Train() - To train on provided spam and non-spam file

likelihood() - To calculate likelihood probabilities using spam and non-spam files.

trainSpam() - To train on spam files.

trainNotSpam() -To train on non-spam files.

Approach:

  • We need to calculate P(S/w1,w2,w3,…..wn)/ P(S_/w1,w2,w3,…..wn) for each test file where P(S/w1,w2,w3,…..wn) is probability of an email being a spam given the words w1,w2,w3,…wn and P(S_/w1,w2,w3,…..wn) is probability of an email not being a spam given the words w1,w2,w3,…wn.
  • For calculating these probabilities we need P(w1,w2,w3,…..wn/S)*P(S)/P(w1,w2,w3,…..wn) and P(w1,w2,w3,…..wn/S_)*P(S_)/P(w1,w2,w3,…..wn).
  • But as we calculate odds ratio we only need P(w1,w2,w3,…..wn/S), P(w1,w2,w3,…..wn/S_), P(S) and P(S_).
  • Now, assumption is made that no word is dependent on other word thus we need P(w1/S), P(w2/S)… P(wn/S) and P(w1/S), P(w2/S_)… P(wn/S_), where P(wn/S) is probability of word w1 occurring in a spam file and P(wn/S_) is probability of word wn occurring in non-spam file.

Implementation:

  • P(S) and P(S) is assumed as 0.5 as every mail has equal possibility of being a spam or not spam.

  • Frequency of words is calculated in trainSpam() and trainNotSpam() methods by going through every file in spam and non-spam data and breaking the file-text into token of words and saving the frequency of those words for every spam and non-spam files.

  • P(wi/S) and P(wi/S_) is calculated in the likelihood() method during training process for every word tokenized in the training process.

    P(wi/S) = frequency of the word in spam files/total number of words in spam files P(wi/S_)= frequency of the word in non-spam files/total number of words in non-spam files

  • After the probabilities are calculated using training data, these probabilities are used while testing data for predicting whether a file is ‘spam’ or notspam’.

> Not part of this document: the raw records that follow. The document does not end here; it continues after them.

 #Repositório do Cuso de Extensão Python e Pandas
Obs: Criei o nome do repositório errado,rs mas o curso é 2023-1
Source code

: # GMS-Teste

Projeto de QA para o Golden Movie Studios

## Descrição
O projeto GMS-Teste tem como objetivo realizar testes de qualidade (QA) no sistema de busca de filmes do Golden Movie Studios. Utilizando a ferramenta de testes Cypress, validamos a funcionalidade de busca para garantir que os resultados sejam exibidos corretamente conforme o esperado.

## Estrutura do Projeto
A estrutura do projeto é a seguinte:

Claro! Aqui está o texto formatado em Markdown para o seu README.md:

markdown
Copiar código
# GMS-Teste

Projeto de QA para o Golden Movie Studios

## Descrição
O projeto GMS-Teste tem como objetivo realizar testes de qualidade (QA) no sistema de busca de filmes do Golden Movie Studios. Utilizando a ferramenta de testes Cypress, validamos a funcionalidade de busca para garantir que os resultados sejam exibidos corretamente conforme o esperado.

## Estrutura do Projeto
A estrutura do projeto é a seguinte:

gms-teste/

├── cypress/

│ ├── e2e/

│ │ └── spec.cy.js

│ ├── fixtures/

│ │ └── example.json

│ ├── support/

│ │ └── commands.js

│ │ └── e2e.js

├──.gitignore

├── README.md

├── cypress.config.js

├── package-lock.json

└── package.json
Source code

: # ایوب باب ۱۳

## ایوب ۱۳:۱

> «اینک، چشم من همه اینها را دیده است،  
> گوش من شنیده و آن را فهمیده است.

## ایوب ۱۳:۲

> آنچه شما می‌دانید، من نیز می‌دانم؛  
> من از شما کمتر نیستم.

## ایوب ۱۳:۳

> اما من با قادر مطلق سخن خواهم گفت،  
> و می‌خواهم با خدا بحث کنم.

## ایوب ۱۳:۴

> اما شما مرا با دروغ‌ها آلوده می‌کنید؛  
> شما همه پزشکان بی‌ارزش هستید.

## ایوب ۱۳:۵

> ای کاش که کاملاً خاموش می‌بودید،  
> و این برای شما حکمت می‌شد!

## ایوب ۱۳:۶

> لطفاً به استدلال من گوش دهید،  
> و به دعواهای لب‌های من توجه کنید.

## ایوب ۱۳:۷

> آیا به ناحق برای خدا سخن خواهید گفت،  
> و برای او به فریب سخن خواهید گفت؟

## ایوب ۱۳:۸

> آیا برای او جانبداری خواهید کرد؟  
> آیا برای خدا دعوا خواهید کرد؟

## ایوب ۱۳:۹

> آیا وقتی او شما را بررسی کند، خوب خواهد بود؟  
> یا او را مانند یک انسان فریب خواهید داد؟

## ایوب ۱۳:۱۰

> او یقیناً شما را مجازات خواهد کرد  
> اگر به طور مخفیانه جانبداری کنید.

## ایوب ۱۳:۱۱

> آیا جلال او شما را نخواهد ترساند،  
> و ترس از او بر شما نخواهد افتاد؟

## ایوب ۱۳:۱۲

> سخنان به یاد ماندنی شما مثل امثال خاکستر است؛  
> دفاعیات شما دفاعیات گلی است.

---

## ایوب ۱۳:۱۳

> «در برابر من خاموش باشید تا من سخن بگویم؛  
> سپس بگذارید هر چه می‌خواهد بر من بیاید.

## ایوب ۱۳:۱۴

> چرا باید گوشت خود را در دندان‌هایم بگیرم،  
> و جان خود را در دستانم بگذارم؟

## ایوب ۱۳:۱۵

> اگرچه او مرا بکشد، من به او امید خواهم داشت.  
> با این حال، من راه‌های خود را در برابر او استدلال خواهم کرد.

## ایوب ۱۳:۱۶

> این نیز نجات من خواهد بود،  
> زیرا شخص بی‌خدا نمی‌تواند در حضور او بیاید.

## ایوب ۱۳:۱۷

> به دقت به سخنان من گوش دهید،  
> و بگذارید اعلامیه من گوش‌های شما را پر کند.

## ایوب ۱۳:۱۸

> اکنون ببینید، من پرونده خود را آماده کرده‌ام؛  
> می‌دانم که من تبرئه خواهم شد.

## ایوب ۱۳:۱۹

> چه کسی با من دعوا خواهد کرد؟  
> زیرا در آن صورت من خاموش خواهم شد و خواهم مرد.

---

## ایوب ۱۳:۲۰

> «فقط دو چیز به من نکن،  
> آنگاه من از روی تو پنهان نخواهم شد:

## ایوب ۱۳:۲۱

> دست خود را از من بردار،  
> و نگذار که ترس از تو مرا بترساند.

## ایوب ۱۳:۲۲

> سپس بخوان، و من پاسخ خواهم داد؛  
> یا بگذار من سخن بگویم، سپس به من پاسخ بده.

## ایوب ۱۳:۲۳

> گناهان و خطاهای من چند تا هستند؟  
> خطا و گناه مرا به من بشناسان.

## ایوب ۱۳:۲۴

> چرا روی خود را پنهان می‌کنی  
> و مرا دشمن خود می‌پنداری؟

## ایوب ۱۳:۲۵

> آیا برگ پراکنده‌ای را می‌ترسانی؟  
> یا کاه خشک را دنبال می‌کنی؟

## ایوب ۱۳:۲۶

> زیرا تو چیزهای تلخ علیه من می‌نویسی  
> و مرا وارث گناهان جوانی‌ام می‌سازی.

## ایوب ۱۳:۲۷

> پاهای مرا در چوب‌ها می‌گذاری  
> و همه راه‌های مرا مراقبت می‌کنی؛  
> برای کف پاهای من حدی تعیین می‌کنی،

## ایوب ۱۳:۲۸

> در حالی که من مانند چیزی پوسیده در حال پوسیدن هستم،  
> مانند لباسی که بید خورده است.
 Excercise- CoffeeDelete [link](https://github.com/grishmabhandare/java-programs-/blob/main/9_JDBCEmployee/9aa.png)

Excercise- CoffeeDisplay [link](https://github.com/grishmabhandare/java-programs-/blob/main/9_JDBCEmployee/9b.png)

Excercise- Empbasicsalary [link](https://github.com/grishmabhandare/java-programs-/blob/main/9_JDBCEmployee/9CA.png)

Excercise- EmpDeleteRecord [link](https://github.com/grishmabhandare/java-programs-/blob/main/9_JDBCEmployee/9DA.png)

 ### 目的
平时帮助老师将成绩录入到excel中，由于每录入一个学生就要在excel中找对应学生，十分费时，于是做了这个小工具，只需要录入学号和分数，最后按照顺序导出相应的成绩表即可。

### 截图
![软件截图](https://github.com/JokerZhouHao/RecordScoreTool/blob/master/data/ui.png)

  • Every test file is converted to bag of words, and log of ratio of P(S/w1,w2…wn)/P(S_,w1,w2,..wn) is calculated for every word in bag of words whose probability is calculated with training data where,

    P(S/w1,w2…wn)/P(S,w1,w2,..wn) = (P(w1/S)*P(w2/S)…*P(wn/S)*P(S))/ (P(w1/S_)*P(w2/S_)*P(wn/S_)*P(S_))

  • If the total value is greater than 1 (meaning if the probability of that email being spam given words is greater than 0.5) than that email is labeled as spam else is labeled as notspam. The file and the resulting label are stored in a list and is written to an output file.

Difficulties faced:

  • Difficulty was faced while opening some of the files, due to UniCodeError.
  • Thus, the file is opened using utf8 encoding and has attribute errors=’ignore’.
  • The comma, semi-colon and equal to is replaced from file text with whitespace to tokenize the words properly.
  • The word is converted to lower case before storing to avoid multiple copies of the same word in different cases.
  • A dictionary ‘vocab’ is maintained such that it contains all the unique words from training data and its frequency is maintained for spam and non-spam files.
  • The probabilities of test data are calculated using log to avoid working with extremely small values.

Approaches tried:

  • The likelihood probabilities are calculated as ->

    frequency of the word in spam or non-spam files/total number of words in spam or non-spam files

  • A different approach was tried originally where the likelihood probabilities were calculated as->

Word appearances in spam or non-spam files/total number of that spam or non-spam

Currently, the program predicts the spam file correctly 95% of the time.